Or, if you just want to check out the awesome, personalized-for-fans videos created by Old Spice, see the company’s YouTube channel. Not to be taken lightly, below is a screenshot of this page’s stats at time of writing.
What is the Value of a Facebook Fan? Zero!
By Forrester analyst Augie Ray, this article takes a look at the fallacies in current valuations being assigned to Facebok fans. Ray offers four key factors that clearly explain why each fan case is unique, and thus why a standard denomination is impossible to determine:
- There are wide price discrepancies in products and services across companies based on industry, brand, etc.
- Each fan has a unique social graph and influence level
- A "true" fan has different value than one who likes your brand due to a promotion
- Cause and effect: Knowing whether being a fan spurs spending, or spending spurs fandom
The more important thing to consider, Ray argues, is that Facebook offers potential for you to create value for these people, thus encouraging them to engage. "The operative question isn’t, 'What is the value of a Facebook Fan?” but, 'How do I make my Facebook fans valuable?'"
6 Ways to Learn SEO
Excellent article from Rand Fishkin, complete with tips to advance your knowledge in search engine optimization, no matter what level you're currently at in your quest for understanding. In addition to a list of broad ideas, such as reading blogs and books, and attending online classes, Fishkin offers a quality list of specific resources in each category to help you get started, and continue, learning SEO.

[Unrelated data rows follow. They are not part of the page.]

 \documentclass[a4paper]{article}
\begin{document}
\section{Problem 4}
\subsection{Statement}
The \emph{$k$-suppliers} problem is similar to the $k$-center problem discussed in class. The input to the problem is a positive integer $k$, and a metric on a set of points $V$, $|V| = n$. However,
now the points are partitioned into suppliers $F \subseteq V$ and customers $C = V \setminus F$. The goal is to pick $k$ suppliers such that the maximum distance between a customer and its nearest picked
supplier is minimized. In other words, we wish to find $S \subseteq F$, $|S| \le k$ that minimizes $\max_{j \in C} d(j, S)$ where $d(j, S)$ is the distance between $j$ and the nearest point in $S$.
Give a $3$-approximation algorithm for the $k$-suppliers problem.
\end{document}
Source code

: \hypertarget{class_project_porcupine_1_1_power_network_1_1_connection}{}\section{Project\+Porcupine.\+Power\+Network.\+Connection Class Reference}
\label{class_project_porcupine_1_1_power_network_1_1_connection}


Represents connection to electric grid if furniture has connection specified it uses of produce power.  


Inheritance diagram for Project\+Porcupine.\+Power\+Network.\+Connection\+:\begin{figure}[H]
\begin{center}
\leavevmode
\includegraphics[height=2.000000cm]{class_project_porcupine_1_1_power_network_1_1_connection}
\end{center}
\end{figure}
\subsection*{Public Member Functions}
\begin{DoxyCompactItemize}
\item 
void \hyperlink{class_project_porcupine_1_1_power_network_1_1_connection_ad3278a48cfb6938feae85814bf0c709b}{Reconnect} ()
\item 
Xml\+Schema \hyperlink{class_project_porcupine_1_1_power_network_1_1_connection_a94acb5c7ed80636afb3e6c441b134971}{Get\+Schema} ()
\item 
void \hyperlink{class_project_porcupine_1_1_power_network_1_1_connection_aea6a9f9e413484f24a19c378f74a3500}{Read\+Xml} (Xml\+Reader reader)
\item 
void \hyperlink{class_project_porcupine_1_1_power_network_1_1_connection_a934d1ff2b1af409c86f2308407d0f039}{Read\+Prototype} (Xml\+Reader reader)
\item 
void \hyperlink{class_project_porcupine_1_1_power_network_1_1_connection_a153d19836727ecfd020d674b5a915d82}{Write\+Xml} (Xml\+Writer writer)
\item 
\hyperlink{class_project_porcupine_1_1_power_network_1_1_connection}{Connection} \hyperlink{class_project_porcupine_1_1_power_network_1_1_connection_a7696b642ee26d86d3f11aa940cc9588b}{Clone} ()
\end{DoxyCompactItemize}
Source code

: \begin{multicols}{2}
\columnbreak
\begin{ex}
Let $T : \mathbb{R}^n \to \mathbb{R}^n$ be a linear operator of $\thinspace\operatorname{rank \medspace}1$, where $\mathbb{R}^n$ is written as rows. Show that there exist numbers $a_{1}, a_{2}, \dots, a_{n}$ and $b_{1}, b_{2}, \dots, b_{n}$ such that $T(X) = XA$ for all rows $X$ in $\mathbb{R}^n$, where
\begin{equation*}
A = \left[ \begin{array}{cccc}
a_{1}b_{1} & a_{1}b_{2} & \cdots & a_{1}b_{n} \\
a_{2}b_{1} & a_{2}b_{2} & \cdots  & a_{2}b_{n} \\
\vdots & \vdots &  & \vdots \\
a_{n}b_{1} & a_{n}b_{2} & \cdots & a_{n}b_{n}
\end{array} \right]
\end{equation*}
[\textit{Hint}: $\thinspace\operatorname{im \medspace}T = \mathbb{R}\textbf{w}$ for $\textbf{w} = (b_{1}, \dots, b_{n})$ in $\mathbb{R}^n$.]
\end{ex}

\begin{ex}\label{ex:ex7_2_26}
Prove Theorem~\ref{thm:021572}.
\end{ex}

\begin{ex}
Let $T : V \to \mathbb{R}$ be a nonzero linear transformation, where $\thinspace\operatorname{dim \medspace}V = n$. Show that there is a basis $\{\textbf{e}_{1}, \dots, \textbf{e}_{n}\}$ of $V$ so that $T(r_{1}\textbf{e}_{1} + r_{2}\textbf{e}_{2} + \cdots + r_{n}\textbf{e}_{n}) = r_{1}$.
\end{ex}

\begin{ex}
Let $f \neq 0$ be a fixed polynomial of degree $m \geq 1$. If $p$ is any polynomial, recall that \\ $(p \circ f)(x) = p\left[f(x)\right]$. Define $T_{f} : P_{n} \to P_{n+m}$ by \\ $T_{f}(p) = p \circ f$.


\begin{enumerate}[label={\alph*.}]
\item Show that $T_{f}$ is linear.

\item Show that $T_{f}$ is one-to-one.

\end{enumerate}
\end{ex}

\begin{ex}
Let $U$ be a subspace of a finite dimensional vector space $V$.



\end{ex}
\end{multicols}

How to Find Thousands More Prospects for Your Business
Interesting thoughts from Sonia Simone about using content marketing to cast a wider net and draw in more prospects than standard online marketing tactics allow.
According to Simone, if we accept that about three percent of your market is in active buying mode at any time, and you and your competitors are actively trying to sell them, then you are going after a highly saturated market. However, by developing valuable and relevant content that helps you stay in front of this three percent as well as the other 97, you have a much better chance of drawing in sales over time through an active lead-nurturing program.
A New Model for PR and Influencers
Another great article from Forrester, this by Josh Bernoff, presents an extremely clever idea to better connect PR professionals with the influencers (reporters, bloggers, analysts, etc.) they want to reach. Bernoff refers to his system as “HIRPS — Highly Relevant Pitching System.” Its three core elements of influencer profiles, a PR pitching system and ratings for PR people could vastly improve the pitching and relationship-building process through their inherent benefits:
- Influencers are encouraged to be very specific about the kind of information they are interested in receiving.
- PR professionals must connect clearly and concisely, through a defined process.
- PR professionals are all but forced to be meaningful and relevant, for fear of getting poor ratings from untargeted pitches.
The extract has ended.